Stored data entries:
☆ ☆ ☆ ☆

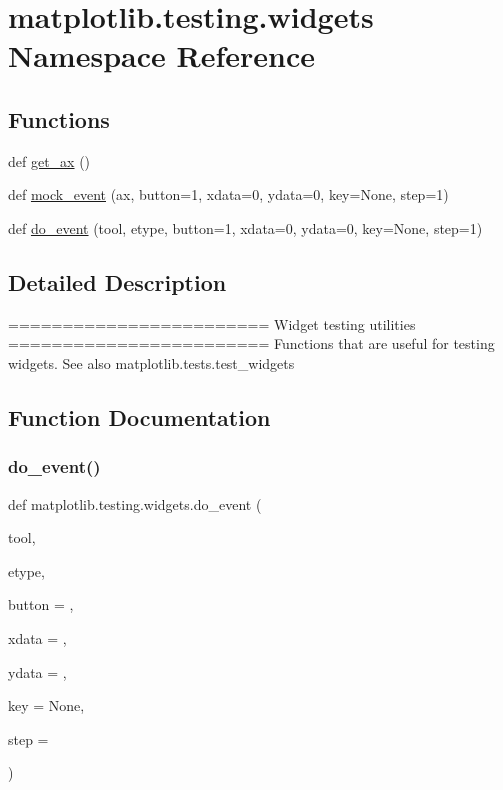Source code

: \hypertarget{namespacematplotlib_1_1testing_1_1widgets}{}\section{matplotlib.\+testing.\+widgets Namespace Reference}
\label{namespacematplotlib_1_1testing_1_1widgets}
\subsection*{Functions}
\begin{DoxyCompactItemize}
\item 
def \hyperlink{namespacematplotlib_1_1testing_1_1widgets_aedcccd23785f9a7f802bc4aa32cd62eb}{get\+\_\+ax} ()
\item 
def \hyperlink{namespacematplotlib_1_1testing_1_1widgets_ac13ed6feeaf8edc9195366861e34b60d}{mock\+\_\+event} (ax, button=1, xdata=0, ydata=0, key=None, step=1)
\item 
def \hyperlink{namespacematplotlib_1_1testing_1_1widgets_ab52523b67821cc7ed7921237de6d32f0}{do\+\_\+event} (tool, etype, button=1, xdata=0, ydata=0, key=None, step=1)
\end{DoxyCompactItemize}


\subsection{Detailed Description}
\begin{DoxyVerb}========================
Widget testing utilities
========================
Functions that are useful for testing widgets.
See also matplotlib.tests.test_widgets
\end{DoxyVerb}
 

\subsection{Function Documentation}
\mbox{\label{namespacematplotlib_1_1testing_1_1widgets_ab52523b67821cc7ed7921237de6d32f0}} 
\subsubsection{\texorpdfstring{do\+\_\+event()}{do\_event()}}
{\footnotesize\ttfamily def matplotlib.\+testing.\+widgets.\+do\+\_\+event (\begin{DoxyParamCaption}\item[{}]{tool,  }\item[{}]{etype,  }\item[{}]{button = {},  }\item[{}]{xdata = {},  }\item[{}]{ydata = {},  }\item[{}]{key = {\ttfamily None},  }\item[{}]{step = {} }\end{DoxyParamCaption})}

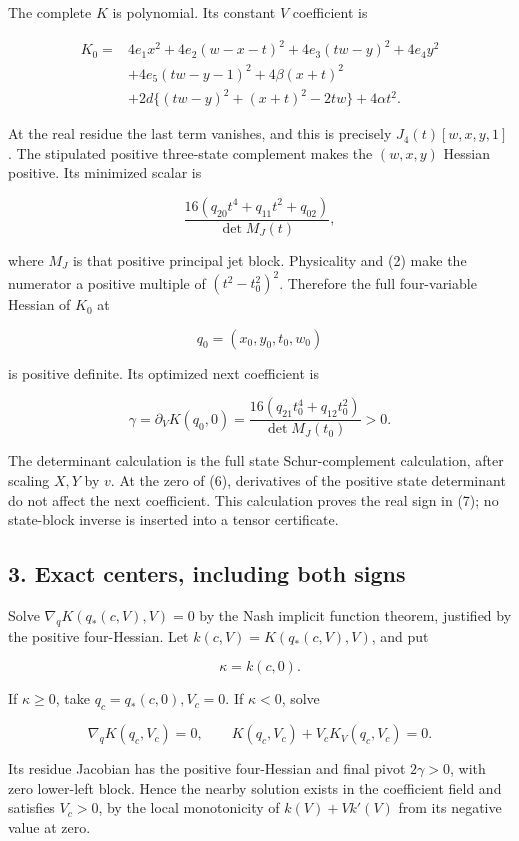 The complete \(K\) is polynomial. Its constant \(V\) coefficient is

\[
\begin{aligned}
K_0={}&4e_1x^2+4e_2(w-x-t)^2+4e_3(tw-y)^2+4e_4y^2\\
&+4e_5(tw-y-1)^2+4\beta(x+t)^2\\
&+2d\{(tw-y)^2+(x+t)^2-2tw\}+4\alpha t^2.
\end{aligned}
\tag{5}
\]

At the real residue the last term vanishes, and this is precisely
\(J_4(t)[w,x,y,1]\). The stipulated positive three-state complement makes
the \((w,x,y)\) Hessian positive. Its minimized scalar is

\[
\frac{16(q_{20}t^4+q_{11}t^2+q_{02})}{\det M_J(t)},
\tag{6}
\]

where \(M_J\) is that positive principal jet block. Physicality and (2)
make the numerator a positive multiple of \((t^2-t_0^2)^2\). Therefore
the full four-variable Hessian of \(K_0\) at

\[
q_0=(x_0,y_0,t_0,w_0)
\]

is positive definite. Its optimized next coefficient is

\[
\gamma=\partial_V K(q_0,0)
=\frac{16(q_{21}t_0^4+q_{12}t_0^2)}{\det M_J(t_0)}>0.
\tag{7}
\]

The determinant calculation is the full state Schur-complement calculation,
after scaling \(X,Y\) by \(v\). At the zero of (6), derivatives of the
positive state determinant do not affect the next coefficient. This
calculation proves the real sign in (7); no state-block inverse is inserted
into a tensor certificate.

\hypertarget{exact-centers-including-both-signs}{%
\subsection{3. Exact centers, including both signs}\label{p03b551f2a9a0:exact-centers-including-both-signs}}

Solve \(\nabla_qK(q_*(c,V),V)=0\) by the Nash implicit function theorem, justified by the positive
four-Hessian. Let \(k(c,V)=K(q_*(c,V),V)\), and put

\[
\kappa=k(c,0).
\]

If \(\kappa\ge0\), take \(q_c=q_*(c,0),V_c=0\). If \(\kappa<0\), solve

\[
\nabla_qK(q_c,V_c)=0,\qquad
K(q_c,V_c)+V_c K_V(q_c,V_c)=0.
\tag{8}
\]

Its residue Jacobian has the positive four-Hessian and final pivot
\(2\gamma>0\), with zero lower-left block. Hence the nearby solution
exists in the coefficient field and satisfies \(V_c>0\), by the local
monotonicity of \(k(V)+Vk'(V)\) from its negative value at zero.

☆ ☆ ☆ ☆

» PROBLEM TO WORK ON: Tally up the lines in the data that hold the word "begin". Only the total should be given.

» EXERCISE ANSWER: 4